Content starts

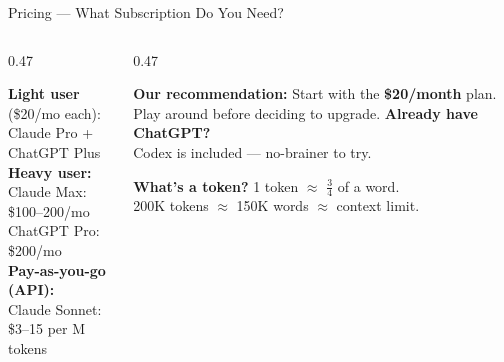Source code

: \documentclass[aspectratio=169, 10pt]{beamer}
\begin{document}
\begin{frame}{Pricing --- What Subscription Do You Need?}
\begin{columns}[T]
\begin{column}{0.47\textwidth}
\begin{tcolorbox}[keybox, title={\faDollarSign\quad Plans}]
\scriptsize
\textbf{Light user} (\$20/mo each):\\
Claude Pro + ChatGPT Plus\\[3pt]
\textbf{Heavy user:}\\
Claude Max: \$100--200/mo\\
ChatGPT Pro: \$200/mo\\[3pt]
\textbf{Pay-as-you-go (API):}\\
Claude Sonnet: \$3--15 per M tokens
\end{tcolorbox}
\end{column}
\begin{column}{0.47\textwidth}
\begin{tcolorbox}[accentbox]
\scriptsize
\textbf{Our recommendation:}
\vskip2pt
Start with the \textbf{\$20/month} plan. Play around before deciding to upgrade.
\vskip4pt
\textbf{Already have ChatGPT?}\\
Codex is included --- no-brainer to try.
\end{tcolorbox}
\vskip4pt
\begin{tcolorbox}[colback=PaleSage, colframe=CoolGray!50, boxrule=0.4pt, left=4pt, right=4pt, top=2pt, bottom=2pt]
\centering\scriptsize
\textbf{What's a token?} 1 token $\approx$ $\frac{3}{4}$ of a word.\\
200K tokens $\approx$ 150K words $\approx$ context limit.
\end{tcolorbox}
\end{column}
\end{columns}
\end{frame}
\end{document}
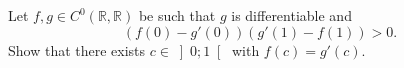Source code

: \begin{problem}
    Let \( f, g \in C^0\left(\mathbb{R},\mathbb{R}\right) \) be such that \( g \) is differentiable and
    \[
        \left(f\left(0\right)-g'\left(0\right)\right)\left(g'\left(1\right)-f\left(1\right)\right) > 0.
    \]
    Show that there exists \( c \in \left]0;1\right[ \) with \( f\left(c\right) = g'\left(c\right) \).
\end{problem}
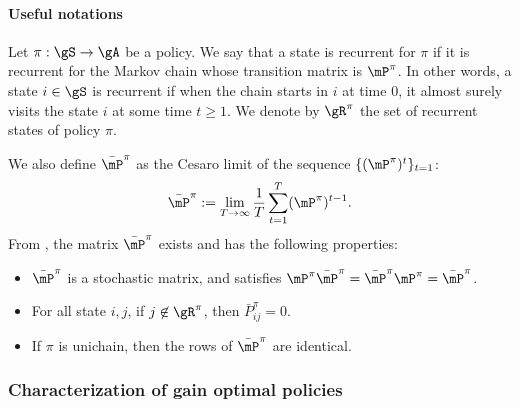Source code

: \paragraph*{Useful notations}

Let $\pi:\gS\to\gA$ be a policy. We say that a state is recurrent for $\pi$ if it is recurrent for the Markov chain whose transition matrix is $\mP^\pi$. In other words, a state $i\in\gS$ is recurrent if when the chain starts in $i$ at time $0$, it almost surely visits the state $i$ at some time $t\ge1$.  We denote by $\gR^\pi$ the set of recurrent states of policy $\pi$. 

We also define $\bar{\mP}^\pi$ as the Cesaro limit of the sequence $\{(\mP^\pi)^t\}_{t=1}$:
\begin{align*}
    \bar{\mP}^\pi:=\lim_{T\to\infty}\frac1T\sum_{t=1}^T(\mP^\pi)^{t-1}.
\end{align*}
From \cite[Section~A.4 of Appendix~A]{puterman2014markov}, the matrix  $\bar{\mP}^\pi$ exists and has the following properties:
\begin{itemize}
    \item $\bar{\mP}^\pi$ is a stochastic matrix, and satisfies $\mP^\pi \bar{\mP}^\pi = \bar{\mP}^\pi\mP^\pi =\bar{\mP}^\pi$.
    \item For all state $i,j$, if $j\not\in\gR^\pi$, then $\bar{P}^\pi_{ij}=0$.
    \item If $\pi$ is unichain, then the rows of $\bar{\mP}^\pi$ are identical. 
\end{itemize}

\subsubsection{Characterization of gain optimal policies}

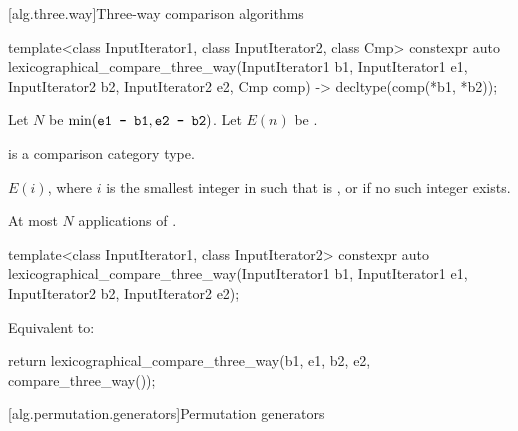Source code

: [alg.three.way]{Three-way comparison algorithms}

%
\begin{itemdecl}
template<class InputIterator1, class InputIterator2, class Cmp>
  constexpr auto
    lexicographical_compare_three_way(InputIterator1 b1, InputIterator1 e1,
                                      InputIterator2 b2, InputIterator2 e2,
                                      Cmp comp)
      -> decltype(comp(*b1, *b2));
\end{itemdecl}

\begin{itemdescr}
\pnum
Let $N$ be $\min(\tcode{e1 - b1}, \tcode{e2 - b2})$.
Let $E(n)$ be .

\pnum
\mandates
{} is a comparison category type.

\pnum
\returns
$E(i)$, where $i$ is the smallest integer in 
such that  is , or
 if no such integer exists.

\pnum
\complexity
At most $N$ applications of .
\end{itemdescr}

%
\begin{itemdecl}
template<class InputIterator1, class InputIterator2>
  constexpr auto
    lexicographical_compare_three_way(InputIterator1 b1, InputIterator1 e1,
                                      InputIterator2 b2, InputIterator2 e2);
\end{itemdecl}

\begin{itemdescr}
\pnum
\effects
Equivalent to:
\begin{codeblock}
return lexicographical_compare_three_way(b1, e1, b2, e2, compare_three_way());
\end{codeblock}
\end{itemdescr}

[alg.permutation.generators]{Permutation generators}

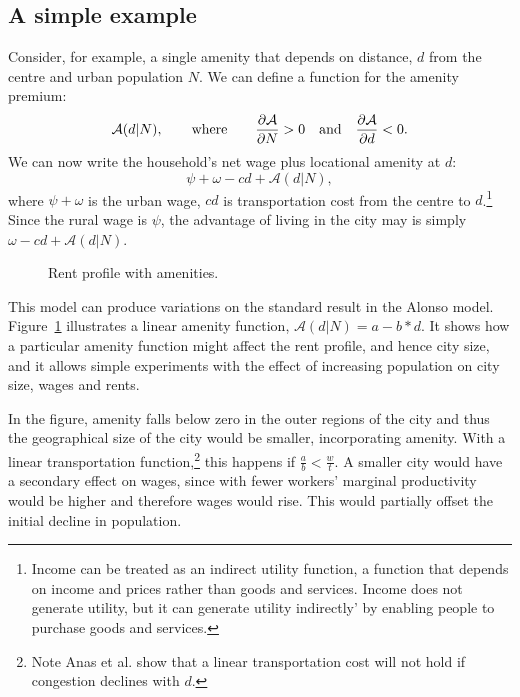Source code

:  \subsection{A simple example}
Consider, for example, a single amenity that depends on distance, $d$ from the centre and urban population $N$.
We can define a function for the \gls{amenity premium}: \[\mathcal{A}(d| N), \qquad \text{where} \qquad \frac{\partial \mathcal{A}}{\partial N}> 0 \quad \text{and} \quad\frac{\partial \mathcal{A}}{\partial d}< 0.\] 
We can now write the household's net wage plus locational amenity at $d$:
\begin{equation} \psi+ \omega-cd + \mathcal{A}(d| N), 
\label{eqn-u}
\end{equation}
where $\psi+ \omega$  is the urban wage, $cd$ is transportation cost from the centre to $d$.\footnote{Income can be treated as an indirect utility function, a function that depends on income and prices rather than goods and services.  Income does not generate utility, but it can generate utility indirectly' by enabling people to purchase goods and services.}  Since the rural wage is $\psi$, the advantage of living in the city may is simply $\omega-cd + \mathcal{A}(d|N)$.



\begin{figure}[t!b]
\begin{center}

\end{center}
\caption[Rent profile with amenities]{Rent profile with amenities.}
\label{fig-amenity}
\end{figure}

 
This model can produce variations on the standard result in the Alonso model. Figure~\ref{fig-amenity} illustrates a linear amenity function, $\mathcal{A}(d|N)= a-b*d$.  It shows how a particular amenity function might affect the rent profile, and hence city size, and it allows simple experiments with the effect of increasing population on city size, wages and rents.

In the figure, amenity falls below zero in the outer regions of the city and thus the geographical size of the city would be smaller, incorporating amenity. With a linear transportation function,\footnote{Note Anas et al. \cite{anasUrbanSpatialStructure1998} show that a linear transportation cost will not hold if congestion declines with $d$.} this happens if $\frac{a}{b} < \frac{w}{t}$. A smaller city would have a secondary effect on wages, since with fewer workers' marginal productivity would be higher and therefore wages would rise. This would partially offset the initial decline in population.

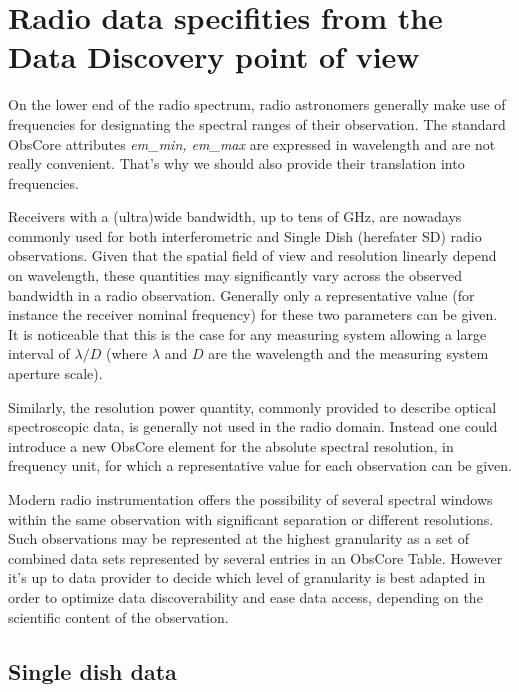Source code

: \documentclass[11pt,a4paper]{ivoa}
\begin{document}
\section{Radio data specifities from the Data Discovery point of view}
\label{sec:specificities}

On the lower end of the radio spectrum, radio astronomers generally make use of 
frequencies for designating the spectral ranges of their observation. The standard 
ObsCore attributes \emph{em\_min, em\_max} are expressed in wavelength and are not really convenient. 
That's why we should also provide their translation into frequencies. 
        
Receivers with a (ultra)wide bandwidth, up to tens of GHz, are 
nowadays commonly used for both interferometric and Single Dish (herefater SD) radio observations. 
Given that the spatial field of view and resolution linearly depend on wavelength, these quantities may significantly vary across the observed bandwidth in a radio observation. 
Generally only a representative value (for instance the
receiver nominal frequency) for these two parameters can be given. It is 
noticeable that this is the case for any measuring system allowing a large interval of 
$\lambda/D$ (where $\lambda$ and $D$ are the wavelength and the measuring system
aperture scale).
 
Similarly, the resolution power quantity, commonly provided to describe optical spectroscopic data, is generally not used in the radio domain.
Instead one could introduce a new ObsCore element for the absolute spectral resolution, in frequency unit, for which a representative value for each observation can be given. 

Modern radio instrumentation offers the possibility of several  spectral windows within the same observation with significant separation or different resolutions.
Such observations may be represented at the highest granularity as  a set of combined data sets represented by several entries in an ObsCore Table. However it's up to data provider to decide which level of granularity is best adapted in order to optimize data discoverability and ease data access, depending on the scientific content of the observation.



\subsection{Single dish data}\label{subsec:sd}
\end{document}
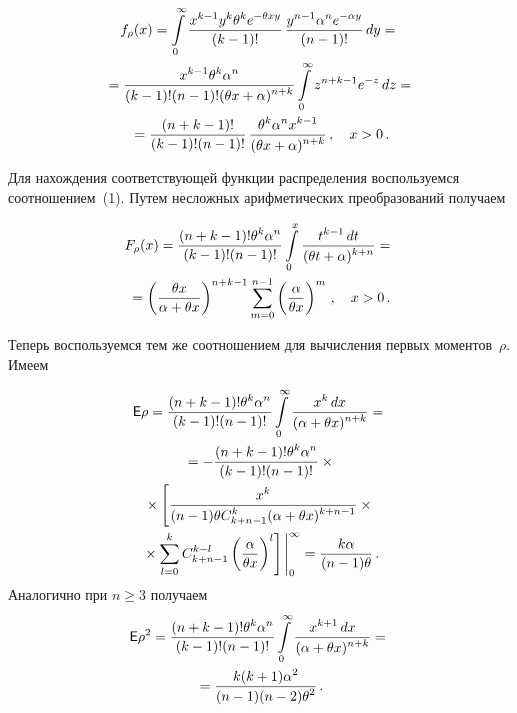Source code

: \begin{multicols}{2}
\noindent
\begin{multline*}
f_\rho(x)=\int\limits_0^\infty\fr{x^{k-1}y^k\theta^ke^{-\theta xy}}{(k-1)!}\,\fr{y^{n-1}\alpha^ne^{-\alpha
y}}{(n-1)!}\, dy={}\\
{}=\fr{x^{k-1}\theta^k\alpha^n}{(k-1)!(n-1)!(\theta x+\alpha)^{n+k}}\int\limits_0^\infty z^{n+k-1}e^{-z}\,
dz={}\\
{}=
\fr{(n+k-1)!}{(k-1)!(n-1)!}\,\fr{\theta^k\alpha^nx^{k-1}}{(\theta x+\alpha)^{n+k}}\,, \quad x>0\,.
\end{multline*}

Для нахождения соответствующей функции распределения воспользуемся соотношением~(1). %
 Путем несложных арифметических
преобразований получаем

\vspace*{-4pt}


\noindent
\begin{multline*}
F_\rho(x)=\fr{(n+k-1)!\theta^k\alpha^n}{(k-1)!(n-1)!}\int\limits_0^x \fr{t^{k-1}\,
dt}{(\theta t+\alpha)^{k+n}} ={}\\
{}=
\left(\fr{\theta x}{\alpha+\theta
x}\right)^{n+k-1}\sum\limits_{m=0}^{n-1}\left(\fr{\alpha}{\theta x}\right)^m\,,\quad x>0\,.
\end{multline*}

Теперь воспользуемся тем же соотношением для вычисления первых моментов~$\rho$. Имеем

\noindent
\begin{multline*}
\e\rho=\fr{(n+k-1)!\theta^k\alpha^n}{(k-1)!(n-1)!}\int\limits_0^\infty \fr{x^k\, dx}{(\alpha+\theta x)^{n+k}}={}\\
{}=-\fr{(n+k-1)!\theta^k\alpha^n}{(k-1)!(n-1)!}\times{}\\
{}\times \left[\fr{x^k}{(n-1)\theta
C_{k+n-1}^k(\alpha+\theta x)^{k+n-1}}\times{}\right.\\
\left.{}\times \sum\limits_{l=0}^kC_{k+n-1}^{k-l}\left(\fr{\alpha}{\theta x}
\right)^l\right]\Bigg|_0^\infty= \fr{k\alpha}{(n-1)\theta}\,.
\end{multline*}
Аналогично при $n\ge3$ получаем
\begin{multline*}
\e\rho^2=\fr{(n+k-1)!\theta^k\alpha^n}{(k-1)!(n-1)!}\int\limits_0^\infty \fr{x^{k+1}\, dx}{(\alpha+\theta
x)^{n+k}}={}\\
{}=\fr{k(k+1)\alpha^2}{(n-1)(n-2)\theta^2}\,.
\end{multline*}


\end{multicols}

Content ends

§ TRY IT
From the data above, show each line that contains "which".

§ WRITTEN SOLUTION
Instead one could introduce a new ObsCore element for the absolute spectral resolution, in frequency unit, for which a representative value for each observation can be given. 
Such observations may be represented at the highest granularity as  a set of combined data sets represented by several entries in an ObsCore Table. However it's up to data provider to decide which level of granularity is best adapted in order to optimize data discoverability and ease data access, depending on the scientific content of the observation.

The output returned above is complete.